Eine erfolgversprechende Lösung für bessere Arbeitsbedingungen sieht Pflaum in Multi Stakeholder Initiativen (MSI), einem freiwilligen Bündnis von Unternehmen, Gewerkschaften und Nicht-Regierungsorganisationen, die sich zu externen Kontrollen verpflichten und einen gemeinsamen Verhaltenskodex entwickeln. Zu dieser "Gattung" gehört auch die Fair Wear Foundation, wo sich besonders viele Hersteller des Outdoor-Segments wiederfinden. Dennoch hält die Christliche Initiative Romero verbindliche, staatliche Regeln für unverzichtbar. Denn nur staatliche Kontrolle kann nach Ansicht der Organisation letztlich die Einhaltung von Menschen- und Arbeitsrechten dauerhaft gewährleisten.
Nicht die Näherinnen bestrafen
Puma hat nach Berichten über die Schinderei bei einem nicht autorisierten Sublieferanten die Zusammenarbeit sofort gekündigt. Die "Kampagne Saubere Kleidung" hält das nicht für den richtigen Weg hin zu Veränderung. Sie will erreichen, dass der Konzern sich auch hier seiner Verantwortung für die Arbeitsbedingungen und für die Näherinnen stellt. "Es ist niemandem damit geholfen, wenn die Frauen jetzt ihren Job verlieren", so Pflaum. Boykott oder Stigmatisierung stellen für die Organisation keine Alternative dar.

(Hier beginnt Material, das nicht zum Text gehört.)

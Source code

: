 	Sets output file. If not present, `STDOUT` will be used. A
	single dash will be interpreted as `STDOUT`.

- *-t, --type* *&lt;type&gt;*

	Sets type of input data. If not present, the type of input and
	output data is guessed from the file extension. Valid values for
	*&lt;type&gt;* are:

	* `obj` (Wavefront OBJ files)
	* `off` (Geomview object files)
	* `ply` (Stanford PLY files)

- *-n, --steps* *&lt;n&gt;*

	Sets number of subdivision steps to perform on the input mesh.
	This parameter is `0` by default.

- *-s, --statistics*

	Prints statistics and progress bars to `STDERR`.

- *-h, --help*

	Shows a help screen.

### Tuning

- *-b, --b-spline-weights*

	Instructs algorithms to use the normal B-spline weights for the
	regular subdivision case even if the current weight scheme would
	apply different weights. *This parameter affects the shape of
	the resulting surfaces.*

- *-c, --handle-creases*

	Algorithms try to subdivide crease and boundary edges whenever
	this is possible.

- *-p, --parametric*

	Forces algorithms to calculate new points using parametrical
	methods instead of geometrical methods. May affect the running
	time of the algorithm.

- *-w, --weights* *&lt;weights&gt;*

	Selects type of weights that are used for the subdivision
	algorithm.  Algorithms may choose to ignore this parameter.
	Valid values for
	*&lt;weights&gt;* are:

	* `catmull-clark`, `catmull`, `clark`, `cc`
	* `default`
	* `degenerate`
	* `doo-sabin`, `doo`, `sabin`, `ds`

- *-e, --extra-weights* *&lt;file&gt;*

Fest steht: Die Unternehmen müssen klar signalisieren, auf welcher Seite sie stehen. Geht es ausschließlich um Billiglöhne und Kampfpreise oder auch um Fortschritt und Verantwortung? Wenn sie sich hier richtig und offensiv positionieren, wird der Kunde auch mitziehen. In der Finanzbranche boomen soziale und ökologische Investments bereits seit Jahren mit zweistelligen Zuwachsraten. Warum soll das in der Textilindustrie nicht auch funktionieren?